A 3/8 " socket ( I think)   fits the plug, but once it's loosened a few turns, i use a socket extension held by a vice grip. I don't think jacking it up a bit would hurt.
congrats on the 22, lots of 'em represented here. Got lots o good advice when I got mine:

https://www.hearth.com/talk/threads/huskee-22-general-splitter-tips.101126/


----------



## Creekheat (May 13, 2014)

osagebow said:


> To ADD the oil? I assume you mean remove. It gets esier with practice, but is a PITA.
> A 3/8 " socket ( I think)   fits the plug, but once it's loosened a few turns, i use a socket extension held by a vice grip. I don't think jacking it up a bit would hurt.
> congrats on the 22, lots of 'em represented here.

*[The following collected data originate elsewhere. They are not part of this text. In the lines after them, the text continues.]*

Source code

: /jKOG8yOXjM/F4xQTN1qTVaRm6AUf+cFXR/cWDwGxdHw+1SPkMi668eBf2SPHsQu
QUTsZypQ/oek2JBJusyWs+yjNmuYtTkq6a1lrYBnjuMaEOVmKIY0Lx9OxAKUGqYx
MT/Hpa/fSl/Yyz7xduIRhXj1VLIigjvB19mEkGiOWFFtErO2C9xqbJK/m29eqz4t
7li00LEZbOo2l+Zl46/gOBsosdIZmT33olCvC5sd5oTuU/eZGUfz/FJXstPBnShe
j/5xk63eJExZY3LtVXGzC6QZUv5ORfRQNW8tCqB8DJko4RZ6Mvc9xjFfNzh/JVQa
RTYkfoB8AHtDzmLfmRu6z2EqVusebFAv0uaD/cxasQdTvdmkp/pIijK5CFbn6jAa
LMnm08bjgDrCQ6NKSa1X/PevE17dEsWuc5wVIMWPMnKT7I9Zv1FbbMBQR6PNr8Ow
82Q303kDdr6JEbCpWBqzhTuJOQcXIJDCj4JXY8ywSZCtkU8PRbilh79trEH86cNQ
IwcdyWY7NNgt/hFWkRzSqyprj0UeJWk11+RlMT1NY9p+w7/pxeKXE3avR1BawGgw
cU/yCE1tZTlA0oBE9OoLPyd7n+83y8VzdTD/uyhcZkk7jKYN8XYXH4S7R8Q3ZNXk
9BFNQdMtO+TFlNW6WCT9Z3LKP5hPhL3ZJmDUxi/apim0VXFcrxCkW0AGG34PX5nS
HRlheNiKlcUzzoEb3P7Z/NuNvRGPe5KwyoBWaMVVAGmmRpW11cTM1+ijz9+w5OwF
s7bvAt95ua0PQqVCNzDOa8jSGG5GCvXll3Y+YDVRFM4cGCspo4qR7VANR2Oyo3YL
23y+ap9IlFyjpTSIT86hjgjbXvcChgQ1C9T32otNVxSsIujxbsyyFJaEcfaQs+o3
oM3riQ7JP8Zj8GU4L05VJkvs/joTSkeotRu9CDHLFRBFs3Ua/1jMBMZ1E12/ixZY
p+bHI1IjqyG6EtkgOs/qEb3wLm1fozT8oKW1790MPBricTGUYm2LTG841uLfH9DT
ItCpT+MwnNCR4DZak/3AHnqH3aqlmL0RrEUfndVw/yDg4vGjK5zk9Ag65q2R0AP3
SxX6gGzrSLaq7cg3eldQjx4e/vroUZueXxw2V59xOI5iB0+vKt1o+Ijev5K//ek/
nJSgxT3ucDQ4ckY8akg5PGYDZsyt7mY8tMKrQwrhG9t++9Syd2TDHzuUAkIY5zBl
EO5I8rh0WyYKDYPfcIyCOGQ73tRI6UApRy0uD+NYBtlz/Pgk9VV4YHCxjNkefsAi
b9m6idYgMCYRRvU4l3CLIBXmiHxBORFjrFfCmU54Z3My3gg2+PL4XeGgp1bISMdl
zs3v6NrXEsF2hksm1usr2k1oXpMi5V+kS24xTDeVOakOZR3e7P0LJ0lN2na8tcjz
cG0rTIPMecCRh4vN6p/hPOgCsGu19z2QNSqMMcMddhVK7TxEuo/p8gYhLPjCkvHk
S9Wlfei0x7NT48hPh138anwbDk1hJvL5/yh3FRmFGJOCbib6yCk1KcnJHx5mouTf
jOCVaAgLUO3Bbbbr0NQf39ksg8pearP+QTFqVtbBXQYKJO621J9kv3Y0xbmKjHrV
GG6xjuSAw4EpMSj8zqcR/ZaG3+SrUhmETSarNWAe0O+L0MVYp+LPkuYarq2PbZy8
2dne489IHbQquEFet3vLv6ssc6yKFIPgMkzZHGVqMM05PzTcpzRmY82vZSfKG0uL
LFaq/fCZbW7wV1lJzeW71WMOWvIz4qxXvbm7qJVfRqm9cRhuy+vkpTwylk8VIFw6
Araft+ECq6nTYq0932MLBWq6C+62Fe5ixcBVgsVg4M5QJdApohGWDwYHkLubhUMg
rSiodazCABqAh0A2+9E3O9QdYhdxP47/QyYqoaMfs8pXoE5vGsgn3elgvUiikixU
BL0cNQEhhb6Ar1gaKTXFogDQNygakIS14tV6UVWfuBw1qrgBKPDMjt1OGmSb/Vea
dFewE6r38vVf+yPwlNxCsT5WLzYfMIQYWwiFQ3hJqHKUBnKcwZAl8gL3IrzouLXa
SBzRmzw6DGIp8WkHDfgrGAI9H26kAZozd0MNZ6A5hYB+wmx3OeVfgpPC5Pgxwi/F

Got lots o good advice when I got mine:
> 
> https://www.hearth.com/talk/threads/huskee-22-general-splitter-tips.101126/


No, i mean when I add it. With the aplitter sitting horizontal it's damn hard to add the oil. It's awkward and the plug is sitting at an angle thats very hard to get a funnel in it at an angle to add it. If i tilt the splitter it puts the fill hole at a very good angle to fill. Easy access too. I just didnt know if it aould be bad to do. I've never had to do that with any motor before. Thanks!


----------



## BrotherBart (May 13, 2014)

Bad to do because you won't get the level right. All of my one lungers, splitter and generators are a genuine pain in the ass to add oil.


----------



## mike van (May 14, 2014)

Get a funnel with a rubber hose on the end, in whatever size works best.


----------



## Jags (May 14, 2014)

A transmission funnel might help you out:


----------



## valley ranch (May 14, 2014)

Crazy how they set engines, On my splitter, the engine was set so that when the oil plug was removed the oil would spill on the plate the engine is bolted on and run everywhere. I added 1/4" pipe and a couple ells to have the plug where the oil could be drained off to the side of the plate.


----------



## tsquini (May 14, 2014)

I need to let the air out of one of my tires so the oil will drain in my splitter.


----------



## kennyp2339 (May 14, 2014)

I have a iron and oak 20ton fs with 9.5 Honda, I drop the front hitch to the ground and take my floor jack with a 2x4 and jack the back end up a couple inches to drain the oil, when I add the oil I take the front hitch with the tongue wheel down and raise it a couple inches to where the motor is on a slight angle and carefully add the oil, pain in the rear but it works.


----------



## xman23 (May 14, 2014)

My splitter drain is at the bottom, side. It drains onto the ram oil tank. I pick up one side to drain fully and correct the oil flow. The fill is from the top by pulling the dip stick. Fill how you have to, but when all is done it should be at the correct level when the engine is level.


----------



## Butcher (May 14, 2014)

Are you talkin bout tilting the beam up? and not the whole splitter? If so it wont hurt a thing. Don't them Kholers have a dip stick? Add the earl thru there if it does.


----------



## WiscWoody (May 14, 2014)

valley ranch said:


> Crazy how they set engines, On my splitter, the engine was set so that when the oil plug was removed the oil would spill on the plate the engine is bolted on and run everywhere. I added 1/4" pipe and a couple ells to have the plug where the oil could be drained off to the side of the plate.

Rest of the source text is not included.